This article explains why the default SQL Server Foglight permissions script does not grant general EXECUTE
access to user-defined stored procedures and what to do about it.
This is relevant when users can view performance data in SQL PI but cannot generate execution plans for stored procedures directly in SQL PI.
When a user runs the standard Foglight SQL Server Permissions Grant Script, it enables SQL PI to monitor query activity by granting access to necessary system views and procedures. However, it does not include general EXECUTE
permissions on user-defined stored procedures.
The script grants EXECUTE
on a few specific system stored procedures only:
master.dbo.xp_enumerrorlogs
master.dbo.xp_readerrorlog
msdb.dbo.agent_datetime
These permissions are required for Foglight's background data collection — not for running custom or user-defined stored procedures.
EXECUTE
To generate either an estimated or actual execution plan for a stored procedure, SQL Server needs to:
Parse the stored procedure.
Validate its syntax and dependencies.
Potentially compile and execute it.
These actions require EXECUTE
permission on the procedure itself.
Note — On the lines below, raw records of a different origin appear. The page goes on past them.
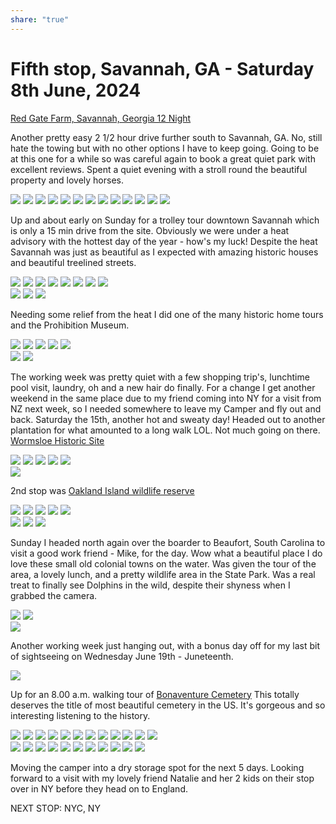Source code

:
 ```yaml
---
share: "true"
---
```

<!--
published: 2024-06-21
image: https://library.wamphlett.net/photos/vamphlett/blog/6/L/IMG_4882.jpg
title: Fifth stop, Saturday 8th June, 2024
slug: June8
next: NYC, NY
-->
# Fifth stop, Savannah, GA - Saturday 8th June, 2024


[Red Gate Farm, Savannah, Georgia 12 Night](https://www.redgatecampground.com)

Another pretty easy 2 1/2 hour drive further south to Savannah, GA. No, still hate the towing but with no other options I have to keep going.
Going to be at this one for a while so was careful again to book a great quiet park with excellent reviews.
Spent a quiet evening with a stroll round the beautiful property and lovely horses.

<div class="images really small">
<img src="https://library.wamphlett.net/photos/vamphlett/blog/6/L/IMG_4877.jpg" />
<img src="https://library.wamphlett.net/photos/vamphlett/blog/6/L/IMG_4878.jpg" />
<img src="https://library.wamphlett.net/photos/vamphlett/blog/6/L/IMG_4879.jpg" />
<img src="https://library.wamphlett.net/photos/vamphlett/blog/6/L/IMG_4880.jpg" />
<img src="https://library.wamphlett.net/photos/vamphlett/blog/6/L/IMG_4881.jpg" />
<img src="https://library.wamphlett.net/photos/vamphlett/blog/6/L/IMG_4882.jpg" />
<img src="https://library.wamphlett.net/photos/vamphlett/blog/6/L/IMG_4884.jpg" />
<img src="https://library.wamphlett.net/photos/vamphlett/blog/6/L/IMG_4885.jpg" />
<img src="https://library.wamphlett.net/photos/vamphlett/blog/6/L/IMG_4889.jpg" />
<img src="https://library.wamphlett.net/photos/vamphlett/blog/6/L/IMG_4890.jpg" />
<img src="https://library.wamphlett.net/photos/vamphlett/blog/6/L/IMG_4891.jpg" />
<img src="https://library.wamphlett.net/photos/vamphlett/blog/6/L/IMG_4892.jpg" />
<img src="https://library.wamphlett.net/photos/vamphlett/blog/6/L/IMG_4893.jpg" />
</div>

Up and about early on Sunday for a trolley tour downtown Savannah which is only a 15 min drive from the site. Obviously we were under a heat advisory with the hottest day of the year - how's my luck!
Despite the heat Savannah was just as beautiful as I expected with amazing historic houses and beautiful treelined streets.

<div class="images really small">
<img src="https://library.wamphlett.net/photos/vamphlett/blog/6/L/IMG_4895.jpg" />
<img src="https://library.wamphlett.net/photos/vamphlett/blog/6/P/IMG_4900.jpg" />
<img src="https://library.wamphlett.net/photos/vamphlett/blog/6/P/IMG_4901.jpg" />
<img src="https://library.wamphlett.net/photos/vamphlett/blog/6/P/IMG_4902.jpg" />
<img src="https://library.wamphlett.net/photos/vamphlett/blog/6/P/IMG_4911.jpg" />
<img src="https://library.wamphlett.net/photos/vamphlett/blog/6/P/IMG_4914.jpg" />
<img src="https://library.wamphlett.net/photos/vamphlett/blog/6/P/IMG_4916.jpg" />
<img src="https://library.wamphlett.net/photos/vamphlett/blog/6/P/IMG_4917.jpg" />
</div>
<div class="images really small">
<img src="https://library.wamphlett.net/photos/vamphlett/blog/6/L/IMG_4913.jpg" />
<img src="https://library.wamphlett.net/photos/vamphlett/blog/6/L/IMG_4918.jpg" />
<img src="https://library.wamphlett.net/photos/vamphlett/blog/6/L/IMG_4920.jpg" />
</div>

Needing some relief from the heat I did one of the many historic home tours and the Prohibition Museum.
<div class="images really small">
<img src="https://library.wamphlett.net/photos/vamphlett/blog/6/L/IMG_4898.jpg" />
<img src="https://library.wamphlett.net/photos/vamphlett/blog/6/L/IMG_4903.jpg" />
<img src="https://library.wamphlett.net/photos/vamphlett/blog/6/L/IMG_4907.jpg" />
<img src="https://library.wamphlett.net/photos/vamphlett/blog/6/L/IMG_4909.jpg" />
<img src="https://library.wamphlett.net/photos/vamphlett/blog/6/L/IMG_4910.jpg" />
</div>
<div class="images really small">
<img src="https://library.wamphlett.net/photos/vamphlett/blog/6/P/IMG_4906.jpg" />
<img src="https://library.wamphlett.net/photos/vamphlett/blog/6/P/IMG_4908.jpg" />
</div>

The working week was pretty quiet with a few shopping trip's, lunchtime pool visit, laundry, oh and a new hair do finally.
For a change I get another weekend in the same place due to my friend coming into NY for a visit from NZ next week, so I needed somewhere to leave my Camper and fly out and back.
Saturday the 15th, another hot and sweaty day! Headed out to another plantation for what amounted to a long walk LOL. Not much going on there. 
[Wormsloe Historic Site](https://gastateparks.org/Wormsloe)

<div class="images really small">
<img src="https://library.wamphlett.net/photos/vamphlett/blog/6/L/IMG_4959.jpg" />
<img src="https://library.wamphlett.net/photos/vamphlett/blog/6/L/IMG_4961.jpg" />
<img src="https://library.wamphlett.net/photos/vamphlett/blog/6/L/IMG_4962.jpg" />
<img src="https://library.wamphlett.net/photos/vamphlett/blog/6/L/IMG_4963.jpg" />
<img src="https://library.wamphlett.net/photos/vamphlett/blog/6/L/IMG_4973.jpg" />
</div>
<div class="images really small">
<img src="https://library.wamphlett.net/photos/vamphlett/blog/5/P/IMG_4967.jpg" />
</div>

2nd stop was [Oakland Island wildlife reserve](https://www.visitstatesboro.org/things-to-do/oatland-island-wildlife-center-of-savannah)

<div class="images really small">
<img src="https://library.wamphlett.net/photos/vamphlett/blog/6/P/IMG_4970.jpg" />
<img src="https://library.wamphlett.net/photos/vamphlett/blog/6/P/IMG_4971.jpg" />
<img src="https://library.wamphlett.net/photos/vamphlett/blog/6/P/IMG_4972.jpg" />
<img src="https://library.wamphlett.net/photos/vamphlett/blog/6/P/IMG_4975.jpg" />
<img src="https://library.wamphlett.net/photos/vamphlett/blog/6/P/IMG_4977.jpg" />
</div>
<div class="images really small">
<img src="https://library.wamphlett.net/photos/vamphlett/blog/6/L/IMG_4974.jpg" />
<img src="https://library.wamphlett.net/photos/vamphlett/blog/6/L/IMG_4981.jpg" />
<img src="https://library.wamphlett.net/photos/vamphlett/blog/6/L/IMG_4983.jpg" />
</div>

Sunday I headed north again over the boarder to Beaufort, South Carolina to visit a good work friend - Mike, for the day. Wow what a beautiful place I do love these small old colonial towns on the water. Was given the tour of the area, a lovely lunch, and a pretty wildlife area in the State Park. Was a real treat to finally see Dolphins in the wild, despite their shyness when I grabbed the camera.
<div class="images really small">
<img src="https://library.wamphlett.net/photos/vamphlett/blog/6/L/IMG_5019.jpg" />
<img src="https://library.wamphlett.net/photos/vamphlett/blog/6/L/IMG_5020.jpg" />
</div>
<div class="images small">
<img src="https://library.wamphlett.net/photos/vamphlett/blog/6/P/IMG_5022.jpg" />
</div>

Another working week just hanging out, with a bonus day off for my last bit of sightseeing on Wednesday June 19th - Juneteenth.
<div class="images small">
<img src="https://library.wamphlett.net/photos/vamphlett/blog/6/L/IMG_4892.jpg" />
</div>

 Up for an 8.00 a.m. walking tour of [Bonaventure Cemetery](https://visitsavannah.com/profile/bonaventure-cemetery/6129)
This totally deserves the title of most beautiful cemetery in the US. It's gorgeous and so interesting listening to the history.

<div class="images really small">
<img src="https://library.wamphlett.net/photos/vamphlett/blog/6/P/IMG_4990.jpg" />
<img src="https://library.wamphlett.net/photos/vamphlett/blog/6/P/IMG_4993.jpg" />
<img src="https://library.wamphlett.net/photos/vamphlett/blog/6/P/IMG_4997.jpg" />
<img src="https://library.wamphlett.net/photos/vamphlett/blog/6/P/IMG_4999.jpg" />
<img src="https://library.wamphlett.net/photos/vamphlett/blog/6/P/IMG_5003.jpg" />
<img src="https://library.wamphlett.net/photos/vamphlett/blog/6/P/IMG_5004.jpg" />
<img src="https://library.wamphlett.net/photos/vamphlett/blog/6/P/IMG_5006.jpg" />
<img src="https://library.wamphlett.net/photos/vamphlett/blog/6/P/IMG_5007.jpg" />
<img src="https://library.wamphlett.net/photos/vamphlett/blog/6/P/IMG_5009.jpg" />
<img src="https://library.wamphlett.net/photos/vamphlett/blog/6/P/IMG_5010.jpg" />
<img src="https://library.wamphlett.net/photos/vamphlett/blog/6/P/IMG_5011.jpg" />
<img src="https://library.wamphlett.net/photos/vamphlett/blog/6/P/IMG_5013.jpg" />
</div>
<div class="images really small">
<img src="https://library.wamphlett.net/photos/vamphlett/blog/6/L/IMG_4989.jpg" />
<img src="https://library.wamphlett.net/photos/vamphlett/blog/6/L/IMG_4991.jpg" />
<img src="https://library.wamphlett.net/photos/vamphlett/blog/6/L/IMG_4992.jpg" />
<img src="https://library.wamphlett.net/photos/vamphlett/blog/6/L/IMG_4994.jpg" />
<img src="https://library.wamphlett.net/photos/vamphlett/blog/6/L/IMG_4995.jpg" />
<img src="https://library.wamphlett.net/photos/vamphlett/blog/6/L/IMG_4996.jpg" />
<img src="https://library.wamphlett.net/photos/vamphlett/blog/6/L/IMG_5001.jpg" />
<img src="https://library.wamphlett.net/photos/vamphlett/blog/6/L/IMG_4998.jpg" />
<img src="https://library.wamphlett.net/photos/vamphlett/blog/6/L/IMG_5005.jpg" />
<img src="https://library.wamphlett.net/photos/vamphlett/blog/6/L/IMG_5012.jpg" />
<img src="https://library.wamphlett.net/photos/vamphlett/blog/6/L/IMG_5015.jpg" />
</div>

Moving the camper into a dry storage spot for the next 5 days. Looking forward to a visit with my lovely friend Natalie and her 2 kids on their stop over in NY before they head on to England.

NEXT STOP: NYC, NY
Without it, SQL Server blocks the request and does not produce a plan.
To allow users (including Foglight monitoring accounts or developers) to generate execution plans for stored procedures, you must manually grant EXECUTE
on the specific stored procedures or at the schema level.
Grant on each stored procedure
GRANT EXECUTE ON [dbo].[YourStoredProcedure] TO [YourMonitoringUser];
Grant on the entire schema
GRANT EXECUTE ON SCHEMA::[dbo] TO [YourMonitoringUser];
This is simpler and ensures access to all existing and future procedures in that schema.